Conference: CVPR 2026 arXiv: 2604.06467 Code: https://phys-head.github.io Area: 3D Vision / Head Avatar Keywords: Head Avatar Reconstruction, 3D Gaussian Splatting, Hair Strand Physics Simulation, Layered Representation, VLM-Assisted

TL;DR

This paper proposes PhysHead—the first method to integrate physics-driven hair dynamics with animatable 3DGS head avatars. It models expressive faces via FLAME mesh + 3DGS, represents hair appearance via strands + 3DGS, drives hair animation through a physics engine, and enables layered optimization of hair and face through VLM-generated bald images.

Background & Motivation

Background: Existing data-driven animatable head avatar methods (e.g., GA, GHA) achieve high-quality rendering but universally treat hair as a rigid shell attached to the head—hair does not move naturally when the head turns. Recent work has begun to separate hair from the head (DELTA, MeGA), yet hair remains static. A concurrent work (HairCUP) supports compositional decomposition but uses unstructured Gaussians that are incompatible with physics simulation.

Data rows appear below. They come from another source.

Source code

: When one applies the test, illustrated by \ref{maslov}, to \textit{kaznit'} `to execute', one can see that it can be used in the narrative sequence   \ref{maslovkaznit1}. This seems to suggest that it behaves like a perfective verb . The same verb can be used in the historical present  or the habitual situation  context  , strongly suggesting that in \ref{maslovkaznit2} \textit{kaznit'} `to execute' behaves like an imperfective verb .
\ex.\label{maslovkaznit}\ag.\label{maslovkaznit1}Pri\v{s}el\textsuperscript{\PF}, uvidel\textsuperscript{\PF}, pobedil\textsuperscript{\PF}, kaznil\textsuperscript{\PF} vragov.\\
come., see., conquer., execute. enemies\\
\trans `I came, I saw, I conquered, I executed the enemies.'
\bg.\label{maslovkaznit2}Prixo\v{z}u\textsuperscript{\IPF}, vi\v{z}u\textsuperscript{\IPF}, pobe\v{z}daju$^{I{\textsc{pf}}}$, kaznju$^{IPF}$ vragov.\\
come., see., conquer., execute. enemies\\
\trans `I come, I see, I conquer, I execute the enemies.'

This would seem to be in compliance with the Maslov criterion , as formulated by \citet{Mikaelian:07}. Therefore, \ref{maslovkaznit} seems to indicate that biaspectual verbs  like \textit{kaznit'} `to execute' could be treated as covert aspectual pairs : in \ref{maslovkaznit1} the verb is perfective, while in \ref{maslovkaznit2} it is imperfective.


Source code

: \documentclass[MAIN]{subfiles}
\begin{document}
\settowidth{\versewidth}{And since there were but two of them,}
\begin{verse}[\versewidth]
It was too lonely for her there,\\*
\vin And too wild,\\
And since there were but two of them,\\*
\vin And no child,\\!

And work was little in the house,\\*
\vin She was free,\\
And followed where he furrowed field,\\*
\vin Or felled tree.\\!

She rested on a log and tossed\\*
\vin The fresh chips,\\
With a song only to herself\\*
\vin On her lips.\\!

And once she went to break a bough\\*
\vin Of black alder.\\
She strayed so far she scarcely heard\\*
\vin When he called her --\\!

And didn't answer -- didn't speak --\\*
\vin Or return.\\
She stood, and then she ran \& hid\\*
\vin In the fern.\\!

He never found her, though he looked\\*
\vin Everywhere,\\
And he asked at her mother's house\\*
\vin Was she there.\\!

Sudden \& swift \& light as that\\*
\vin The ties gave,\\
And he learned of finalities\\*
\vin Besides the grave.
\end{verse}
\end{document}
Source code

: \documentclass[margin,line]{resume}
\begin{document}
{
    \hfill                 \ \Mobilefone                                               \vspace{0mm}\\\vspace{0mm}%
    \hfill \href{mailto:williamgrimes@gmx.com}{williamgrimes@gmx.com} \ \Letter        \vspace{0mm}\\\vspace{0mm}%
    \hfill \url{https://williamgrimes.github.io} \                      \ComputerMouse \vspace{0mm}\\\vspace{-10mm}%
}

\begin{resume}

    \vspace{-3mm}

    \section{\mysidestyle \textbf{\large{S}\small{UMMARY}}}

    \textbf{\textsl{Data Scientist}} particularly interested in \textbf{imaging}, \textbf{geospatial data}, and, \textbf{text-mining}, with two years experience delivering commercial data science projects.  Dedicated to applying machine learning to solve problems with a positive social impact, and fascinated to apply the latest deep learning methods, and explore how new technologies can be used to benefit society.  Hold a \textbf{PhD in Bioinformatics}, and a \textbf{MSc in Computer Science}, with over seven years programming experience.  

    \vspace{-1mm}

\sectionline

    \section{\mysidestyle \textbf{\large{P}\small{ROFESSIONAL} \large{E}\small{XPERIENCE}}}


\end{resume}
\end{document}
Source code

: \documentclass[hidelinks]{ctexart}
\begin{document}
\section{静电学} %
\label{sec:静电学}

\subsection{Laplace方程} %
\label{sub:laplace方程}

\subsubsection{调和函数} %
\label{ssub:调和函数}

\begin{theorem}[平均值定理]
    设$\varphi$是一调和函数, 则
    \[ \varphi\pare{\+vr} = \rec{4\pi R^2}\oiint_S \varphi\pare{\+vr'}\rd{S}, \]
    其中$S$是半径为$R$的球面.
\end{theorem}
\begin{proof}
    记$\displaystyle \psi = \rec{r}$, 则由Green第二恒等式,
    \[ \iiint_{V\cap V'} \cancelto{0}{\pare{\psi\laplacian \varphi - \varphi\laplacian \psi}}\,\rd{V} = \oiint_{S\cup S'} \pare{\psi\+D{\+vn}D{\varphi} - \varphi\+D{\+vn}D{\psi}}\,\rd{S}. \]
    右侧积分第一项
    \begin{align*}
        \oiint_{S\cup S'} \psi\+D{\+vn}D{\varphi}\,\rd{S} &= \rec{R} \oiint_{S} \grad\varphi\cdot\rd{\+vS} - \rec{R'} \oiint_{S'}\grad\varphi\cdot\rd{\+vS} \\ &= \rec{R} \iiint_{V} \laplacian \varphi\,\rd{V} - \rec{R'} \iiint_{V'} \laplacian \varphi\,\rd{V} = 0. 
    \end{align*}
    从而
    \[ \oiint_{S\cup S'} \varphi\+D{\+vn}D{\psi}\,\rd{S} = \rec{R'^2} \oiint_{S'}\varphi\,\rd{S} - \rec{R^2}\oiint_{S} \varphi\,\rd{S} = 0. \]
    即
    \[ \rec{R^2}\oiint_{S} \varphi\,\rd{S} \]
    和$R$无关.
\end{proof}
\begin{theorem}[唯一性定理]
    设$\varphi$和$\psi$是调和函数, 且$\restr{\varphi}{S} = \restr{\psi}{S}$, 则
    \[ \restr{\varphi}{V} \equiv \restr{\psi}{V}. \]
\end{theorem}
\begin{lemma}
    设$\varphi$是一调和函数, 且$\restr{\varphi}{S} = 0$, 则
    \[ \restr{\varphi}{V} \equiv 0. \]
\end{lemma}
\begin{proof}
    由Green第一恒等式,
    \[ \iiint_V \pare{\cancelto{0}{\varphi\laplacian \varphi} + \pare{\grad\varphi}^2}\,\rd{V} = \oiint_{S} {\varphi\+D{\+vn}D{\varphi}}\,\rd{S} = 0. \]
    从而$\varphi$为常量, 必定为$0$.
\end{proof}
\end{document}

Limitations of Prior Work: (1) In most avatar methods, hair behaves as a rigid body, precluding simulation of dynamic effects such as wind or head shaking. (2) Data-driven hair dynamics methods that learn dynamics from observations cannot generalize to unseen dynamic scenarios—capturing all possible hair motions is infeasible. (3) Strand-level representations used in film and games support physics engine simulation but typically focus only on geometry, with appearance crafted manually by artists and lacking photorealistic expressions.

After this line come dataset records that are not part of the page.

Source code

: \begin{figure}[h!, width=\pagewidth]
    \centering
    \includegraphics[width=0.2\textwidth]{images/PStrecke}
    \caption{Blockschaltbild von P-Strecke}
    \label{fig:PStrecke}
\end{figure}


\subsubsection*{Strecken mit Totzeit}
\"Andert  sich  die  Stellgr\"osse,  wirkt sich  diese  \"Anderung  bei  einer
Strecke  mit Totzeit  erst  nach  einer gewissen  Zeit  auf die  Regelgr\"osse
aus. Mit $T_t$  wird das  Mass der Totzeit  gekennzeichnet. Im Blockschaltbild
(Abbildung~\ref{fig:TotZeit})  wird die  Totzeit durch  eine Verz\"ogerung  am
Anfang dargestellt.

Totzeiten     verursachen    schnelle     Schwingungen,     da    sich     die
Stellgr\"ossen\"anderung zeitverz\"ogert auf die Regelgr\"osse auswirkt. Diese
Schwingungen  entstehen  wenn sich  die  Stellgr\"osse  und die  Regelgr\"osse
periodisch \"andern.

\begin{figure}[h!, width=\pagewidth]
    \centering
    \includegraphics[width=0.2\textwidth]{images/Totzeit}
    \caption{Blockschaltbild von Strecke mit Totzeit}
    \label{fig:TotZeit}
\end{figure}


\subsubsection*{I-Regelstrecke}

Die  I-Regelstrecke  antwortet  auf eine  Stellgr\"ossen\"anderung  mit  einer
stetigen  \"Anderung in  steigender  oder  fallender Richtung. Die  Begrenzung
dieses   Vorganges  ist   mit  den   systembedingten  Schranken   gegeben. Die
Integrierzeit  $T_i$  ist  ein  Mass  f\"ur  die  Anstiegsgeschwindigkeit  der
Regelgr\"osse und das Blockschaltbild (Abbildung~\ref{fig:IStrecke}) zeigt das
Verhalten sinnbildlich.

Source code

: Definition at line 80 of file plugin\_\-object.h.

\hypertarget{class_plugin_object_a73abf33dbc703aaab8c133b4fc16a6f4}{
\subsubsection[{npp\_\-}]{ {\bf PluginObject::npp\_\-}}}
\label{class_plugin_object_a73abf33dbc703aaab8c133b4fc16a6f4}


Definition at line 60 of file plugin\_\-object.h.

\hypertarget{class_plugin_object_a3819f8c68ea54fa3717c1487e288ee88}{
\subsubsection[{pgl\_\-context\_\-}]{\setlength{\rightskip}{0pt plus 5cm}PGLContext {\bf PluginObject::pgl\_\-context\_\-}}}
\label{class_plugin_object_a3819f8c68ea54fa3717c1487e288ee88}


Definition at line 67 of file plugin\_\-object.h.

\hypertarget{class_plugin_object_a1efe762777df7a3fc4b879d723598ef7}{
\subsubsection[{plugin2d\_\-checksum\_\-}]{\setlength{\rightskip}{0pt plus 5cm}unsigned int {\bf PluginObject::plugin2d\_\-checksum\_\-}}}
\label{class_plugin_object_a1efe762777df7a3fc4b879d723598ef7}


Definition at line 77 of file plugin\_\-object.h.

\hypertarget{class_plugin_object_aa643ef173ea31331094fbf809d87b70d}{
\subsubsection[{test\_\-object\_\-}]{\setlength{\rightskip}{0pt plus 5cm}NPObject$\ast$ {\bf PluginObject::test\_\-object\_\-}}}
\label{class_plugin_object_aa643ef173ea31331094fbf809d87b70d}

Key Challenge: Two requirements must be satisfied simultaneously—(1) photorealistic facial avatars driven by a 3DMM, and (2) strand-level hair representations compatible with physics engines for dynamic hair. No existing method satisfies both.

Goal: Construct a head avatar with parametric facial control (expression + head pose) and photorealistic hair animation driven by a physics engine.

Key Insight: A layered representation—FLAME + 3DGS for the face and strands + 3DGS for the hair—where the two layers are modeled separately and coupled dynamically through a physics engine.

Core Idea: Build a simulatable head avatar using a layered 3DGS representation (FLAME facial layer + strand-based hair layer), and propose VLM-assisted bald image generation along with a color consistency regularization to address occlusion challenges in layered optimization.

Method

Overall Architecture

The inputs are multi-view video and a 360° static capture. Optimization proceeds in two stages: (1) Head layer optimization: VLM-edited bald training images are generated first, and a FLAME-bound 3DGS facial model is optimized on these images. (2) Hair layer optimization: On top of the head layer, strand geometry is initialized via NeuralHaircut, and 3DGS primitives attached to strand segments are optimized for appearance. Hair animation is then achieved through guiding strands + sparse-to-dense propagation within a physics engine.

Key Designs

  1. VLM-Assisted Bald Image Generation:

    • Function: Generates training data for the head layer and resolves reconstruction of hair-occluded regions such as the ears and neck.
    • Mechanism: The Nano-Banana VLM is used to automatically remove hair from the first frame, and multi-view consistent views are selected. Based on these sparse views, a shared FLAME texture map \(T \in \mathbb{R}^{2048 \times 2048 \times 3}\) is optimized via differentiable rendering. For each training frame, the texture is used to render an appearance proxy at the corresponding pose, which is then blended with the facial region of the original image via Poisson image editing to produce hair-free training images.
    • Design Motivation: Unlike HairCUP, which uses SDS distillation to obtain bald images, the VLM-based approach produces higher-quality results and generalizes across different skin tones. The shared texture map combined with Poisson blending avoids strong boundary artifacts.
  2. Strand-Level 3DGS Appearance Model:

    • Function: Attaches photorealistic appearance to physically simulatable strand geometry.
    • Mechanism: Strand geometry is obtained from NeuralHaircut and uniformly resampled to \(m=60000\) strands with \(n=16\) points each. A 3DGS primitive is assigned to each strand segment, with rotations computed using the Frenet-Serret (TNB) frames. Gaussians are configured as elongated ellipsoids along the strand direction: \(\mathbf{g}_{\text{mean}}=(p_1+p_2)/2\), \(\mathbf{g}_{\text{scale}}=(\|p_2-p_1\|, k, k)\), \(k=0.0001\).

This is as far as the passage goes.